Alaaddin Gelen düştü birdenbire aklıma.

Neden mi?

Genç yaşta yitirdiğimiz bu sanatçı dostumuzun değerini sağlığında hiç bilemedik ki.

 

“Acaba şimdi bilen veya arayan var mıdır?” bu da ayrı bir konu ya.

 

Alaaddin Gelen’e “Kdz. Ereğli’de yerleşik bir söz var ve ben de bir çokları gibi bu sözü sıkça kullanırım. Anlatılanlara göre Azim Konserve’nin kurucularından Ali Dölen ile markalaşan bu sözü yerel kültürümüz anlamında yaşatalım. Benim yazdığım sözler var bu konuda. Gel seninle ‘telaşe yok’ türküsünü kültürümüze kazandıralım” dedim. 

Alaaddin gerçekten de bu konuda büyük emek verdi.

Bir gün “abi sözlerinde oynama yapabilir miyim?” diye sorduğunda “Telaşe yok” ifadesinin dışındakilerin tümüyle oynayabilirsin, çünkü ben şarkı sözünden falan anlamam” demiştim.

Türküyü yaptı Alaaddin.

İlk kez de Bozhane’de yapılan hamsi festivalinde seslendirdi.

Ve bir gün Aladdin’i yitirdik.

Canımız yandı.

Parçamız koptu.

 

Alaaddin Gelen yerel bir sanatçı olarak bölgemize bir çok eserler kazandıran yiğit bir Anadolu delikanlısıydı.

İlk kez yerel türküleri plak yapan Kalaycı Mehmet (Mehmet Korkmaz) olmuştu.

O yıllarda bir furya başlamış ve bir çok yerel sanatçımız da plak dolduranlar kervanına katılmıştı.

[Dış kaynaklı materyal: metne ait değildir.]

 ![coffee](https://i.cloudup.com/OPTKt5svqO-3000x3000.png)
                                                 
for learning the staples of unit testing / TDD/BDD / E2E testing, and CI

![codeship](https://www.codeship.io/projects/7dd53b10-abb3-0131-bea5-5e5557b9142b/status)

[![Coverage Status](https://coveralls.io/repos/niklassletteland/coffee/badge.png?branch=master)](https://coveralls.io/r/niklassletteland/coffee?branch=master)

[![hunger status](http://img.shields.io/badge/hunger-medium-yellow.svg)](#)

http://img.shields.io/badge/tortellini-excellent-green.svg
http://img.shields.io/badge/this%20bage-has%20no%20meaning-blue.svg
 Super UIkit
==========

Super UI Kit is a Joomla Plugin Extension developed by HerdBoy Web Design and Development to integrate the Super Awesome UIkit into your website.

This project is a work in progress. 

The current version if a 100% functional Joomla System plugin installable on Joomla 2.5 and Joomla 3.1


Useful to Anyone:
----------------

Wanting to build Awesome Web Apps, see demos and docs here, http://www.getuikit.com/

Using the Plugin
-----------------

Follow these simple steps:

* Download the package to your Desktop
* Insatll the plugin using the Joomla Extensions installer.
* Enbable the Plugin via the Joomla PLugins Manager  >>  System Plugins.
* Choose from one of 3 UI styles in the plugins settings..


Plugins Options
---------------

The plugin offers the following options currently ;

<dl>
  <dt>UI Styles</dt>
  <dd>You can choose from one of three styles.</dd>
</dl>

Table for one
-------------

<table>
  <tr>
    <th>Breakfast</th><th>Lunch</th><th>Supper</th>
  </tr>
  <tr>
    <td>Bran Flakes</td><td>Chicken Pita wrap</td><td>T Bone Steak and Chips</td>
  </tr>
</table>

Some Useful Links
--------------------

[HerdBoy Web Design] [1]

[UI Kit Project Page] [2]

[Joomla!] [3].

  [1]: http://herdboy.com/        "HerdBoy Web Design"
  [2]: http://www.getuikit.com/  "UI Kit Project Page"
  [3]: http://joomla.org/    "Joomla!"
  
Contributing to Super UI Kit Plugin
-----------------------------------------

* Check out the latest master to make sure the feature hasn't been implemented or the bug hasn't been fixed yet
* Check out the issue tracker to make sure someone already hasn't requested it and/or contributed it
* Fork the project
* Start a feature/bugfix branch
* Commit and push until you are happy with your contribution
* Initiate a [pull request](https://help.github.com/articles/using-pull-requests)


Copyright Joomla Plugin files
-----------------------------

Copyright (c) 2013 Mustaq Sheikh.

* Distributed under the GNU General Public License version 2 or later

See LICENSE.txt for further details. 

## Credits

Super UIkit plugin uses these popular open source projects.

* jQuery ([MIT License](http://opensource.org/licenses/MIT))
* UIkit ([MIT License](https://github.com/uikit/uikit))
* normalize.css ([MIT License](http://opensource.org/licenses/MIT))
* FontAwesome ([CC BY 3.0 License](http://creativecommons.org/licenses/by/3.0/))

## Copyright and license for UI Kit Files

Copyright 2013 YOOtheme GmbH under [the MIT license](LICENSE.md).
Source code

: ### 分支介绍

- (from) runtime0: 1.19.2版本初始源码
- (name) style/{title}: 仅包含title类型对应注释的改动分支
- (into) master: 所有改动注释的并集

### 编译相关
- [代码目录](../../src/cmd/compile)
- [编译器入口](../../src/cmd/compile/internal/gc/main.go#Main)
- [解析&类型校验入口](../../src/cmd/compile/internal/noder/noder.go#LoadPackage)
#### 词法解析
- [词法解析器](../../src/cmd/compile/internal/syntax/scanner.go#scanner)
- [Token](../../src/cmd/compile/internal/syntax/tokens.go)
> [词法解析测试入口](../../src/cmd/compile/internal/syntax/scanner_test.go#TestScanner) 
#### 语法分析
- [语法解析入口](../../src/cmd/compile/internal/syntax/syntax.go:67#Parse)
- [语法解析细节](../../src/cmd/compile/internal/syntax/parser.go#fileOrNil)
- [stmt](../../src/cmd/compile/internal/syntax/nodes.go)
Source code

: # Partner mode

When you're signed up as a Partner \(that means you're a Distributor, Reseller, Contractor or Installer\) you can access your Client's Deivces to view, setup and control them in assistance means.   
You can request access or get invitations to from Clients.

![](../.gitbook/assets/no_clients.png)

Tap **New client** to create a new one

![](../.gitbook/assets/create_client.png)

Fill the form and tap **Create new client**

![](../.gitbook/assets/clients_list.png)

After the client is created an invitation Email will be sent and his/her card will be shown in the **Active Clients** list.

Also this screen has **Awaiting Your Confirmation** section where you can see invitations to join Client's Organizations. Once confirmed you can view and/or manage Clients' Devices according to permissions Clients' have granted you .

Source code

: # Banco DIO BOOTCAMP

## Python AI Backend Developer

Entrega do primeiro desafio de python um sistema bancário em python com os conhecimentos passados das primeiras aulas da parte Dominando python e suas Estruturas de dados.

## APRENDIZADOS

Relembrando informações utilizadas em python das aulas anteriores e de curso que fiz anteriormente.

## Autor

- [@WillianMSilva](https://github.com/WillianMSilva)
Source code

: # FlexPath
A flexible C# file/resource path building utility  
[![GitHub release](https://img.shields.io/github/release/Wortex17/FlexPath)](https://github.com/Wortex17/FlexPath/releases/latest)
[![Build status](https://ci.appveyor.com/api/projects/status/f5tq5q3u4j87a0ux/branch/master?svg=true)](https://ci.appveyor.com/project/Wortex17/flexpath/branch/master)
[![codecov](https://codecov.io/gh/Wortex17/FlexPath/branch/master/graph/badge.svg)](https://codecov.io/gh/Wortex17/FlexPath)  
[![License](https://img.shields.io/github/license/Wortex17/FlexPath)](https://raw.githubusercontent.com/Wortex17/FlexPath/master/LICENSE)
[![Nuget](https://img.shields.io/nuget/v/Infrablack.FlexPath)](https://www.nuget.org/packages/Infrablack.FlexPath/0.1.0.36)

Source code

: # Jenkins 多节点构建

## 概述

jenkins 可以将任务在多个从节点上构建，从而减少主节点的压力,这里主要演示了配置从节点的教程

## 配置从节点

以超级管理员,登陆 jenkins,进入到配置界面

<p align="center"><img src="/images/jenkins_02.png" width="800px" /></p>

Sahi o plaklardan elinde olan var mı ki.

Altın gibi değerli oysa herbiri.

 

Kdz. Ereğli’nin kültür ve sanatı öne çıkaran bir yerel müzesi bile yok. Suat Önder'i unutmayayım tabi ki yurttaşlık bilinciyle hareket eden.

 

Yani şunu demek istiyorum ki, yerel güç ve sanatçılarımıza “laf olsun bakraçlar dolsun” tantanasının dışında elimizi hiç uzatmadık ve uzatmıyoruz.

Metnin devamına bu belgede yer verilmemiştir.